Fokus pembahasan diarahkan pada penguatan fungsi pengawasan serta perbaikan regulasi kepemiluan di masa mendatang.
Pertemuan ini dihadiri Tenaga Ahli Komisi II DPR RI, jajaran Bawaslu Sulsel, serta pemangku kepentingan terkait di daerah.
Tenaga Ahli Komisi II DPR RI Fraksi Golkar, Hasruddin Pagajang, mengungkapkan bahwa dari 545 pilkada yang digelar di seluruh Indonesia, sebanyak 310 di antaranya digugat ke Mahkamah Konstitusi (MK), atau lebih dari 60 persen.
“Hal ini menunjukkan pengawasan pilkada masih perlu diperkuat, meski secara teknis sebenarnya sudah berjalan baik,” ujarnya.
Ia juga menyoroti putusan MK terbaru yang menguatkan kewenangan Bawaslu dalam memutus pelanggaran administrasi Pilkada.
“Dengan putusan ini, Bawaslu naik satu level karena putusannya bersifat final dan mengikat. Ke depan, langkah yang mungkin adalah revisi atau kodifikasi UU Pemilu agar regulasi selaras,” jelas Hasruddin.
Sementara Tenaga Ahli Alat Kelengkapan Dewan (AKD) Komisi II DPR RI, Moh Syahril Iryanto, menilai literasi politik dan kapasitas pengawasan di tingkat pengawas adhoc masih lemah.

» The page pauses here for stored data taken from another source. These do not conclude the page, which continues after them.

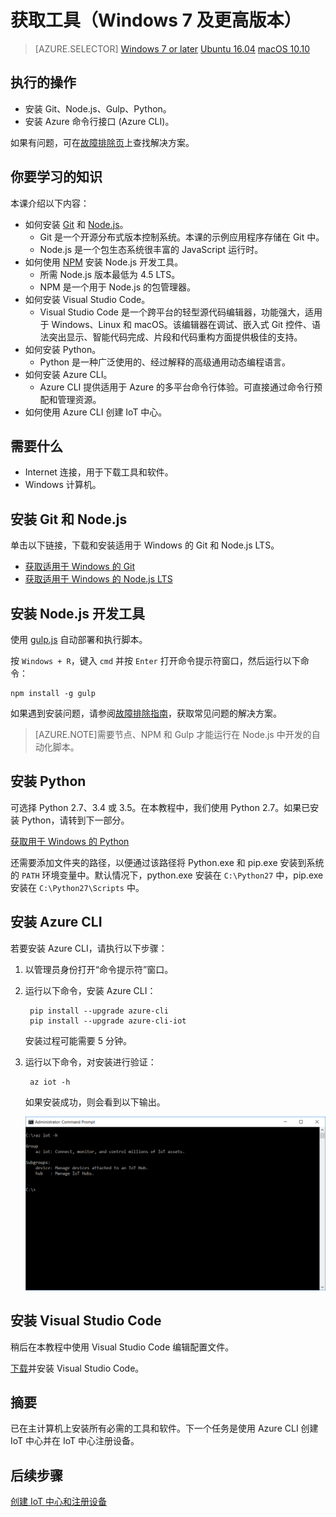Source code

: <properties
    pageTitle="准备好主计算机和 Azure IoT 中心 | Azure"
    description="在运行 Windows 的主计算机上安装工具和软件，创建 IoT 中心，以及在 IoT 中心注册设备。"
    services="iot-hub"
    documentationcenter=""
    author="shizn"
    manager="timtl"
    tags=""
    keywords="iot 开发, iot 软件, iot 云服务, 物联网软件, azure cli, 在 windows 上安装 git, gulp 运行, 安装 node js windows, 在 windows 上安装 npm, 在 windows 上安装 python" />
<tags
    ms.assetid="c16eee4c-8756-454b-82bf-3eb0dd51aa5f"
    ms.service="iot-hub"
    ms.devlang="c"
    ms.topic="article"
    ms.tgt_pltfrm="na"
    ms.workload="na"
    ms.date="11/07/2016"
    wacn.date="01/23/2017"
    ms.author="xshi" />  


# 获取工具（Windows 7 及更高版本）
>[AZURE.SELECTOR]
[Windows 7 or later](/documentation/articles/iot-hub-gateway-kit-c-sim-lesson2-get-the-tools-win32/)
[Ubuntu 16.04](/documentation/articles/iot-hub-gateway-kit-c-sim-lesson2-get-the-tools-ubuntu/)
[macOS 10.10](/documentation/articles/iot-hub-gateway-kit-c-sim-lesson2-get-the-tools-mac/)

## 执行的操作

- 安装 Git、Node.js、Gulp、Python。
- 安装 Azure 命令行接口 (Azure CLI)。

如果有问题，可在[故障排除页](/documentation/articles/iot-hub-gateway-kit-c-sim-troubleshooting/)上查找解决方案。

## 你要学习的知识

本课介绍以下内容：

- 如何安装 [Git](https://git-scm.com/) 和 [Node.js](https://nodejs.org/en/)。
  - Git 是一个开源分布式版本控制系统。本课的示例应用程序存储在 Git 中。
  - Node.js 是一个包生态系统很丰富的 JavaScript 运行时。
- 如何使用 [NPM](https://www.npmjs.com/) 安装 Node.js 开发工具。
  - 所需 Node.js 版本最低为 4.5 LTS。
  - NPM 是一个用于 Node.js 的包管理器。
- 如何安装 Visual Studio Code。
  - Visual Studio Code 是一个跨平台的轻型源代码编辑器，功能强大，适用于 Windows、Linux 和 macOS。该编辑器在调试、嵌入式 Git 控件、语法突出显示、智能代码完成、片段和代码重构方面提供极佳的支持。
- 如何安装 Python。
  - Python 是一种广泛使用的、经过解释的高级通用动态编程语言。
- 如何安装 Azure CLI。
  - Azure CLI 提供适用于 Azure 的多平台命令行体验。可直接通过命令行预配和管理资源。
- 如何使用 Azure CLI 创建 IoT 中心。

## 需要什么

- Internet 连接，用于下载工具和软件。
- Windows 计算机。

## 安装 Git 和 Node.js

单击以下链接，下载和安装适用于 Windows 的 Git 和 Node.js LTS。

- [获取适用于 Windows 的 Git](https://git-scm.com/download/win/)
- [获取适用于 Windows 的 Node.js LTS](https://nodejs.org/en/)

## 安装 Node.js 开发工具

使用 [gulp.js](http://gulpjs.com/) 自动部署和执行脚本。

按 `Windows + R`，键入 `cmd` 并按 `Enter` 打开命令提示符窗口，然后运行以下命令：


	npm install -g gulp


如果遇到安装问题，请参阅[故障排除指南](/documentation/articles/iot-hub-gateway-kit-c-sim-troubleshooting/)，获取常见问题的解决方案。

> [AZURE.NOTE]需要节点、NPM 和 Gulp 才能运行在 Node.js 中开发的自动化脚本。

## 安装 Python

可选择 Python 2.7、3.4 或 3.5。在本教程中，我们使用 Python 2.7。如果已安装 Python，请转到下一部分。

[获取用于 Windows 的 Python](https://www.python.org/downloads/)

还需要添加文件夹的路径，以便通过该路径将 Python.exe 和 pip.exe 安装到系统的 `PATH` 环境变量中。默认情况下，python.exe 安装在 `C:\Python27` 中，pip.exe 安装在 `C:\Python27\Scripts` 中。

## 安装 Azure CLI

若要安装 Azure CLI，请执行以下步骤：

1. 以管理员身份打开“命令提示符”窗口。

2. 运行以下命令，安装 Azure CLI：

   
		pip install --upgrade azure-cli
		pip install --upgrade azure-cli-iot
   

    安装过程可能需要 5 分钟。

3. 运行以下命令，对安装进行验证：

   
		az iot -h
   

    如果安装成功，则会看到以下输出。

    ![验证 Azure CLI 安装](./media/iot-hub-gateway-kit-lessons/lesson2/az_iot_help_win.png)  


## 安装 Visual Studio Code

稍后在本教程中使用 Visual Studio Code 编辑配置文件。

[下载](https://code.visualstudio.com/docs/setup/windows)并安装 Visual Studio Code。

## 摘要

已在主计算机上安装所有必需的工具和软件。下一个任务是使用 Azure CLI 创建 IoT 中心并在 IoT 中心注册设备。

## 后续步骤
[创建 IoT 中心和注册设备](/documentation/articles/iot-hub-gateway-kit-c-sim-lesson2-register-device/)

<!---HONumber=Mooncake_0116_2017-->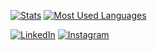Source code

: [![Stats](https://github-readme-stats.vercel.app/api?username=thorpelawrence&show_icons=true&count_private=true&line_height=21&theme=shades-of-purple)](https://github.com/anuraghazra/github-readme-stats)
[![Most Used Languages](https://github-readme-stats.vercel.app/api/top-langs/?username=thorpelawrence&layout=compact&theme=shades-of-purple)](https://github.com/anuraghazra/github-readme-stats)

[![LinkedIn](https://img.shields.io/badge/LinkedIn-thorpelawrence-0077B5?logo=LinkedIn&style=flat-square)](https://www.linkedin.com/in/thorpelawrence/)
[![Instagram](https://img.shields.io/badge/Instagram-thorpe_lawrence-E4405F?logo=Instagram&style=flat-square)](https://www.instagram.com/thorpe_lawrence/)

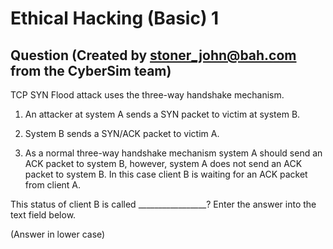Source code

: # Ethical Hacking (Basic) 1
## Question (Created by stoner_john@bah.com from the CyberSim team)

TCP SYN Flood attack uses the three-way handshake mechanism.

1. An attacker at system A sends a SYN packet to victim at system B.

2. System B sends a SYN/ACK packet to victim A.

3. As a normal three-way handshake mechanism system A should send an ACK packet to system B, however, system A does not send an ACK packet to system B. In this case client B is waiting for an ACK packet from client A.

This status of client B is called _________________? Enter the answer into the text field below.

(Answer in lower case)
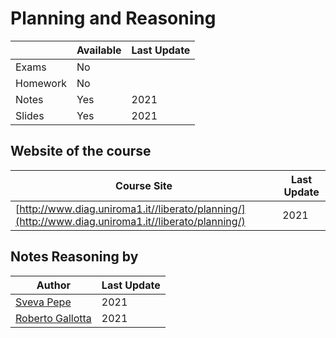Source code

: # Planning and Reasoning

|   | Available | Last Update |
| ------------- | ------------- | ------------ |
| Exams | No |  |
| Homework  | No |  |
| Notes  | Yes | 2021 |
| Slides | Yes | 2021 | (partial)

## Website of the course

| Course Site| Last Update |
|--------| ------------ | 
|[http://www.diag.uniroma1.it//liberato/planning/](http://www.diag.uniroma1.it//liberato/planning/)  | 2021|

## Notes Reasoning by

| Author |  Last Update | 
|--------| ------------ | 
| [Sveva Pepe](https://github.com/pepes97) | 2021 | 
| [Roberto Gallotta](https://github.com/gallorob) | 2021 |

Antara lain disebabkan masa rekrutmen dan bimbingan teknis yang singkat. Ia pun mendorong semua pihak di Pinrang untuk aktif memberi masukan demi penguatan kelembagaan pengawasan pemilu.

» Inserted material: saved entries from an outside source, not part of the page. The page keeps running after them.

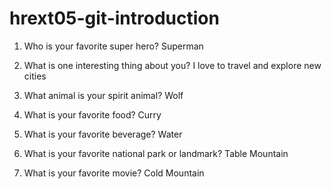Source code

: # hrext05-git-introduction

1. Who is your favorite super hero? Superman


2. What is one interesting thing about you? I love to travel and explore new cities


3. What animal is your spirit animal? Wolf


4. What is your favorite food? Curry


5. What is your favorite beverage? Water


6. What is your favorite national park or landmark? Table Mountain


7. What is your favorite movie? Cold Mountain

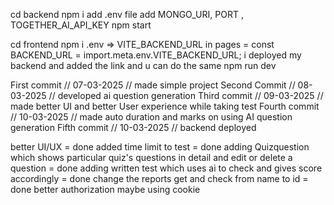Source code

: <!-- steps to run project -->

<!-- for backend -->
cd backend
npm i
add .env file
add MONGO_URI, PORT , TOGETHER_AI_API_KEY
npm start

<!-- for frontend -->
cd frontend npm i
.env => VITE_BACKEND_URL
in pages = const BACKEND_URL = import.meta.env.VITE_BACKEND_URL;
i deployed my backend and added the link and u can do the same 
npm run dev

<!-- done -->

<!-- project progress report -->
First commit // 07-03-2025 // made simple project
Second Commit // 08-03-2025 // developed ai question generation
Third commit // 09-03-2025 // made better UI and better User experience while taking test
Fourth commit // 10-03-2025 // made auto duration and marks on using AI question generation 
Fifth commit // 10-03-2025 // backend deployed

<!-- for future -->
better UI/UX = done
added time limit to test = done
adding Quizquestion which shows particular quiz's questions in detail and edit or delete a question =  done
adding written test which uses ai to check and gives score accordingly = done 
change the reports get and check from name to id = done
better authorization maybe using cookie
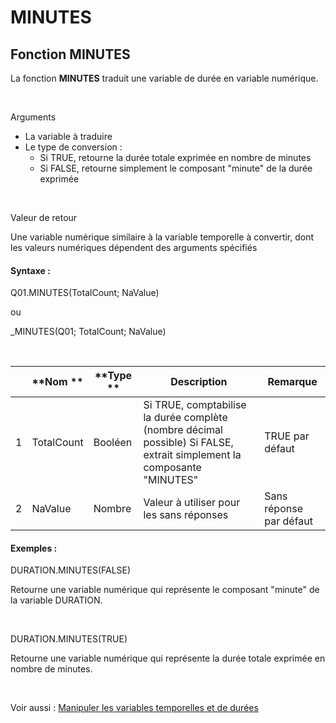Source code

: # MINUTES

## Fonction MINUTES

La fonction **MINUTES** traduit une variable de durée en variable numérique.

&nbsp;

Arguments

* La variable à traduire
* Le type de conversion :
  * Si TRUE, retourne la durée totale exprimée en nombre de minutes
  * Si FALSE, retourne simplement le composant "minute" de la durée exprimée

&nbsp;

Valeur de retour

Une variable numérique similaire à la variable temporelle à convertir, dont les valeurs numériques dépendent des arguments spécifiés

#### Syntaxe :&nbsp;

Q01.MINUTES(TotalCount; NaValue)

ou

\_MINUTES(Q01; TotalCount; NaValue)

&nbsp;

| &nbsp; | **Nom ** | **Type ** | **Description** | **Remarque** |
| --- | --- | --- | --- | --- |
| &#49; | TotalCount | Booléen | Si TRUE, comptabilise la durée complète (nombre décimal possible) Si FALSE, extrait simplement la composante "MINUTES" | TRUE par défaut |
| &#50; | NaValue | Nombre | Valeur à utiliser pour les sans réponses | Sans réponse par défaut |


#### Exemples :

DURATION.MINUTES(FALSE)

Retourne une variable numérique qui représente le composant "minute" de la variable DURATION.

&nbsp;

DURATION.MINUTES(TRUE)

Retourne une variable numérique qui représente la durée totale exprimée en nombre de minutes.

&nbsp;

Voir aussi : [Manipuler les variables temporelles et de durées](<Manipulerlesvariablestemporelle1.md>)
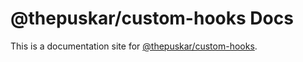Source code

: # @thepuskar/custom-hooks Docs

This is a documentation site for [@thepuskar/custom-hooks](https://github.com/thepuskar/react-hooks).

Ketua Bawaslu Sulsel, Mardiana Rusli, menyampaikan bahwa evaluasi ini dilakukan setelah seluruh tahapan pemilihan usai.
“Kami membutuhkan fakta, aksi, dan peristiwa sebagai bahan evaluasi. Di Pinrang, misalnya, pernah ada perbedaan pandangan hukum antara Bawaslu dan Sentra Gakkumdu,” jelasnya.

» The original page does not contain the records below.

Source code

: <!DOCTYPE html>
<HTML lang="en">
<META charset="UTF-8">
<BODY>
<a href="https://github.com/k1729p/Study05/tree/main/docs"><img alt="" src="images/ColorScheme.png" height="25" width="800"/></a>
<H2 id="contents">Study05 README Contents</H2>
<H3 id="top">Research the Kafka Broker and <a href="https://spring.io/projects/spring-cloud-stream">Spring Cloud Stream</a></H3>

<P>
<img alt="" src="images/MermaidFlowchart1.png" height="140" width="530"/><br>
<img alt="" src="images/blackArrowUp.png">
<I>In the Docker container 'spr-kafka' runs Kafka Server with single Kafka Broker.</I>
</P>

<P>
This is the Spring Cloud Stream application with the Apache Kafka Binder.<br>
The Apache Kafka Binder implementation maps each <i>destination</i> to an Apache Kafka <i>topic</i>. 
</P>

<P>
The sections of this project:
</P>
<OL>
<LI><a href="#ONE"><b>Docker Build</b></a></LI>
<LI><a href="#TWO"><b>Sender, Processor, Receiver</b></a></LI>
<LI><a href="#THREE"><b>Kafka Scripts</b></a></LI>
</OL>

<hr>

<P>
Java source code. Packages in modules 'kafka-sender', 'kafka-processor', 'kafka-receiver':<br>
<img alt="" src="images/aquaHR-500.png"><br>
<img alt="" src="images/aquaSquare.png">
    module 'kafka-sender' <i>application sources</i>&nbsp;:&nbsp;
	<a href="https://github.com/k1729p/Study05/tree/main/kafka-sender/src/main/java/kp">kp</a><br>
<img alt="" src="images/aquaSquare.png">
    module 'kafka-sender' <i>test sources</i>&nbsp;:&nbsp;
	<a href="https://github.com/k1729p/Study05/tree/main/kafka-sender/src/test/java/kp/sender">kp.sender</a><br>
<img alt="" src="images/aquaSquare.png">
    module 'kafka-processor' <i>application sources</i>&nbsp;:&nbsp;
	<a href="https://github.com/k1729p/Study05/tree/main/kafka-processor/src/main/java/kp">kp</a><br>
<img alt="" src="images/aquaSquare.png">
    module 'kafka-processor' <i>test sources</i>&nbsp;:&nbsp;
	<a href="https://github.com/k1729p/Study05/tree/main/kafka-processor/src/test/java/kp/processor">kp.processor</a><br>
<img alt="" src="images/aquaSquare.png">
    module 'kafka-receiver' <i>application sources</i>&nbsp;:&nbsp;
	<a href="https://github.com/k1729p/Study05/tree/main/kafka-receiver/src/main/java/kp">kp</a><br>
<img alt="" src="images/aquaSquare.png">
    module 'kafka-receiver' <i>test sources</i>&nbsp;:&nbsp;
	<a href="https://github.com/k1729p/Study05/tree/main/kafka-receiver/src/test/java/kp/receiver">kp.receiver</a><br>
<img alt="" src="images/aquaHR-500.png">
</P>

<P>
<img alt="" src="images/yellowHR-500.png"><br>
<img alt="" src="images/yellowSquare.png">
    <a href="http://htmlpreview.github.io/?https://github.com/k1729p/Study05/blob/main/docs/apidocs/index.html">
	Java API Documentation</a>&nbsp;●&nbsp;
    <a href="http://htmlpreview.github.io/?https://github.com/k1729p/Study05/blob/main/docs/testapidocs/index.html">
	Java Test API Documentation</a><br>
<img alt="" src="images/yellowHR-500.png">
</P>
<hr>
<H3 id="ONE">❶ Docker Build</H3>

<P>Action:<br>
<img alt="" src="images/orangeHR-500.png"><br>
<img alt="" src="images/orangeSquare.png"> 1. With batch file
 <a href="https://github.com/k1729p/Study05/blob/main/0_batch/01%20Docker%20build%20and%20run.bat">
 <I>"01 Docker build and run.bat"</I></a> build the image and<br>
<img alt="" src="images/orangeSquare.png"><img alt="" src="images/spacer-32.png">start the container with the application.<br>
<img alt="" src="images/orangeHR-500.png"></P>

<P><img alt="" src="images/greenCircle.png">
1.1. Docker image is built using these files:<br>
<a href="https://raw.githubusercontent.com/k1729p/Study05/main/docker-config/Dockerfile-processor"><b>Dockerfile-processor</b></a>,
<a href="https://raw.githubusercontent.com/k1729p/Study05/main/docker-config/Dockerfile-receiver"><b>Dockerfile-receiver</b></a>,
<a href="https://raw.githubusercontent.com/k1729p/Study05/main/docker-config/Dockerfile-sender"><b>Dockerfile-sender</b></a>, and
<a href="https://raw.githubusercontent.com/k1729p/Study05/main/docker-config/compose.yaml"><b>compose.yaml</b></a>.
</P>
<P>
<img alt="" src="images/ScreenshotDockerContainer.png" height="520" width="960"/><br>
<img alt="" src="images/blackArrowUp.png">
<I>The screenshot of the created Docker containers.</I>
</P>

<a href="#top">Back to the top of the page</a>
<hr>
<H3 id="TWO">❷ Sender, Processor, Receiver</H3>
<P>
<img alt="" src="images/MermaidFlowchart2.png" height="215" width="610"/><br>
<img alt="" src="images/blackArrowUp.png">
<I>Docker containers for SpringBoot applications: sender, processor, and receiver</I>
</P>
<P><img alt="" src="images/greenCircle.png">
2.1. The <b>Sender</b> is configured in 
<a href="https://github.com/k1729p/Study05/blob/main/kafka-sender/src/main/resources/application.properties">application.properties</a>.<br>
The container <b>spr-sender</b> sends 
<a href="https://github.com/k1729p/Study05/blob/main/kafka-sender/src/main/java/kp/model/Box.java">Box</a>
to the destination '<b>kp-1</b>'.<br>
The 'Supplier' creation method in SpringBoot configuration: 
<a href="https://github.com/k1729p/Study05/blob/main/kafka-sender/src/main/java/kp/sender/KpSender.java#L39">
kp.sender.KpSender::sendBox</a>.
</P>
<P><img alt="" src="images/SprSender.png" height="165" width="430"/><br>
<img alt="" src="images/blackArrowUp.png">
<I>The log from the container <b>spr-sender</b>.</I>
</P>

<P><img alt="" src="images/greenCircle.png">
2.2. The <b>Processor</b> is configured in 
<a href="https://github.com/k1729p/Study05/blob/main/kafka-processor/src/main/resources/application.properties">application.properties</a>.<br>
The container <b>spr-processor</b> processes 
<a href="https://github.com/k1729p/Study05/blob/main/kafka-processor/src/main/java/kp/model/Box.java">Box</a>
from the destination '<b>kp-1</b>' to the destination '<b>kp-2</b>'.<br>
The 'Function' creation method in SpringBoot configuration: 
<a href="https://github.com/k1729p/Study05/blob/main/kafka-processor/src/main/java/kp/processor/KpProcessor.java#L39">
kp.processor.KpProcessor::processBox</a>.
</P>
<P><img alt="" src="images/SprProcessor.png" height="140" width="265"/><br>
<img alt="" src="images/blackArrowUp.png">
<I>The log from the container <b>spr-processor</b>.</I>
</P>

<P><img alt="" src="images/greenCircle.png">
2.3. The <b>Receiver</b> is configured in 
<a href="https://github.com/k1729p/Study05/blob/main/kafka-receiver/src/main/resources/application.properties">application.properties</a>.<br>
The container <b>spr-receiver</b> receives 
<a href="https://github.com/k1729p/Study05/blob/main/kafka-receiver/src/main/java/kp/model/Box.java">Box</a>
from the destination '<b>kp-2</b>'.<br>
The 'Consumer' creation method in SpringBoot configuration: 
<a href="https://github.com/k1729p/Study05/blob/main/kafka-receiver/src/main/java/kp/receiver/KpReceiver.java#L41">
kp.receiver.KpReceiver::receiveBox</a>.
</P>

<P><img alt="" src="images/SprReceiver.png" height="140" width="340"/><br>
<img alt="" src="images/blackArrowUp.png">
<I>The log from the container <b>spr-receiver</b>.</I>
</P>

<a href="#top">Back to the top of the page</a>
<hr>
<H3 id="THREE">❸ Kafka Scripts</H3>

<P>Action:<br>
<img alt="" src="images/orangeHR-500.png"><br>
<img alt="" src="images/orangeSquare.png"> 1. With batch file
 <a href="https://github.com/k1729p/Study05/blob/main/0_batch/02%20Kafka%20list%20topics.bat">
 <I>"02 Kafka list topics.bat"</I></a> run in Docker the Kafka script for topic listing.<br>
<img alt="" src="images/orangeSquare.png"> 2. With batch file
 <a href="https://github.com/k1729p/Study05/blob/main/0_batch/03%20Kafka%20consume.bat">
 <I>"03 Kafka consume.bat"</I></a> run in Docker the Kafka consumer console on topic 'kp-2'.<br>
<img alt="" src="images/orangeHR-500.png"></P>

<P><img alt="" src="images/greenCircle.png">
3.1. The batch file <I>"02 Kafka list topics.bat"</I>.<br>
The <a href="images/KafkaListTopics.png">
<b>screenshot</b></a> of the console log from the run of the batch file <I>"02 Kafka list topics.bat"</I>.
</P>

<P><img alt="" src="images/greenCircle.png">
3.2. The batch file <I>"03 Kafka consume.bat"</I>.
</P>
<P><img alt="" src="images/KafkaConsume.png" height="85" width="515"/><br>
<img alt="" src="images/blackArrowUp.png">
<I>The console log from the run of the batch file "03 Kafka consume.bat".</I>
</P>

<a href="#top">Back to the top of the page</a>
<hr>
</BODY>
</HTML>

Mardiana menegaskan bahwa masukan dari forum ini akan diteruskan ke tingkat pusat melalui Komisi II DPR RI untuk menjadi bahan perbaikan regulasi dan penguatan kelembagaan pengawas pemilu.
Anggota Bawaslu Sulsel, Andarias Duma, menambahkan bahwa hampir setiap pilkada di Pinrang berujung pada gugatan di MK.
Meski begitu, ia mengapresiasi sinergi antar pihak yang mampu mengantisipasi potensi kerawanan. “Sejak 2009, daerah zona merah bisa terkendali jika ada kerja sama semua pihak,” ujarnya. (HL)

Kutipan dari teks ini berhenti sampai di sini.